Read the listing below and copy out each line where the word "this" occurs.
---- STORED DATA
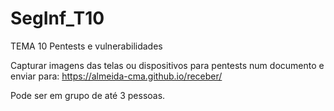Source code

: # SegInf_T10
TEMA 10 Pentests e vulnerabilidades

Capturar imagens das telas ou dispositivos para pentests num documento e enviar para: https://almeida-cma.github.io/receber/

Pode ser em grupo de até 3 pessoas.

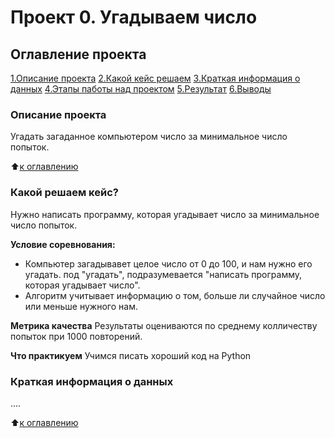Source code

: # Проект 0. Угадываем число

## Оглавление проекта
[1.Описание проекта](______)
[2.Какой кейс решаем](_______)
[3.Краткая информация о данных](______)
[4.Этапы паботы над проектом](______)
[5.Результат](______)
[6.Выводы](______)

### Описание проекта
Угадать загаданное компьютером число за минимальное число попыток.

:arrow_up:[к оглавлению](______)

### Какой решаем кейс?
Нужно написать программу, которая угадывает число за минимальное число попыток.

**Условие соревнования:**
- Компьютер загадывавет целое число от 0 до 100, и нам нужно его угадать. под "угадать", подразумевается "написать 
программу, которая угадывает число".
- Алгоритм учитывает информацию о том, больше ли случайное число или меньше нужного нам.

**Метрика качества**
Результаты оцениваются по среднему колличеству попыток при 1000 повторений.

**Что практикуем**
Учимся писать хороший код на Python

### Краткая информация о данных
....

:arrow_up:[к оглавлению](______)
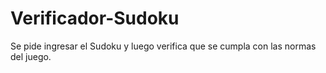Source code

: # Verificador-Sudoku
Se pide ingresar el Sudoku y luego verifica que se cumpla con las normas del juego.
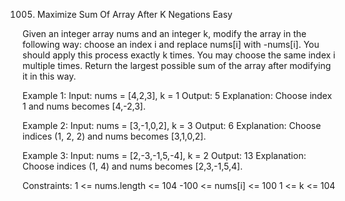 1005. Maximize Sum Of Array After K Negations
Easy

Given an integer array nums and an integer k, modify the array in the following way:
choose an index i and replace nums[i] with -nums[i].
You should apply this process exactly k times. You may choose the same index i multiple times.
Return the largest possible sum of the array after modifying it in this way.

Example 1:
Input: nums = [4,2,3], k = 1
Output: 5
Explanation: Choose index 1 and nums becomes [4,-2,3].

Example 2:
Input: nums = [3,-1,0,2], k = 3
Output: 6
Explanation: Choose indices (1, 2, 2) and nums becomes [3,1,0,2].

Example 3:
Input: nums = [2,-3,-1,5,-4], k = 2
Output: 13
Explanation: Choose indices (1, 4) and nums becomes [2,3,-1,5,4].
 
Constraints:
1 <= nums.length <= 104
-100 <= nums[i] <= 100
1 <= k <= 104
--------
---- STORED DATA
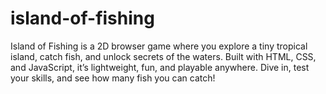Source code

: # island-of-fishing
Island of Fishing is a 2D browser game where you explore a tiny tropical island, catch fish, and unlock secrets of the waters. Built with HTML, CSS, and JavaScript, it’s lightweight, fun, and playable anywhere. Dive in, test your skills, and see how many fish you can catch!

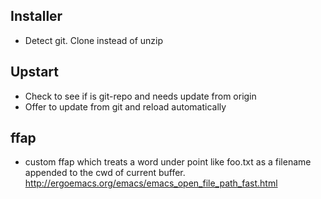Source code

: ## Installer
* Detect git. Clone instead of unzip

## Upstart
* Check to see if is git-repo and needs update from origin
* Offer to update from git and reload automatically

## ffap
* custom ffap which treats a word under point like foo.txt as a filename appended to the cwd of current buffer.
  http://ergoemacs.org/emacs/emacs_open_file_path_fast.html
--------
OUTPUT BELOW –
You should apply this process exactly k times. You may choose the same index i multiple times.
Return the largest possible sum of the array after modifying it in this way.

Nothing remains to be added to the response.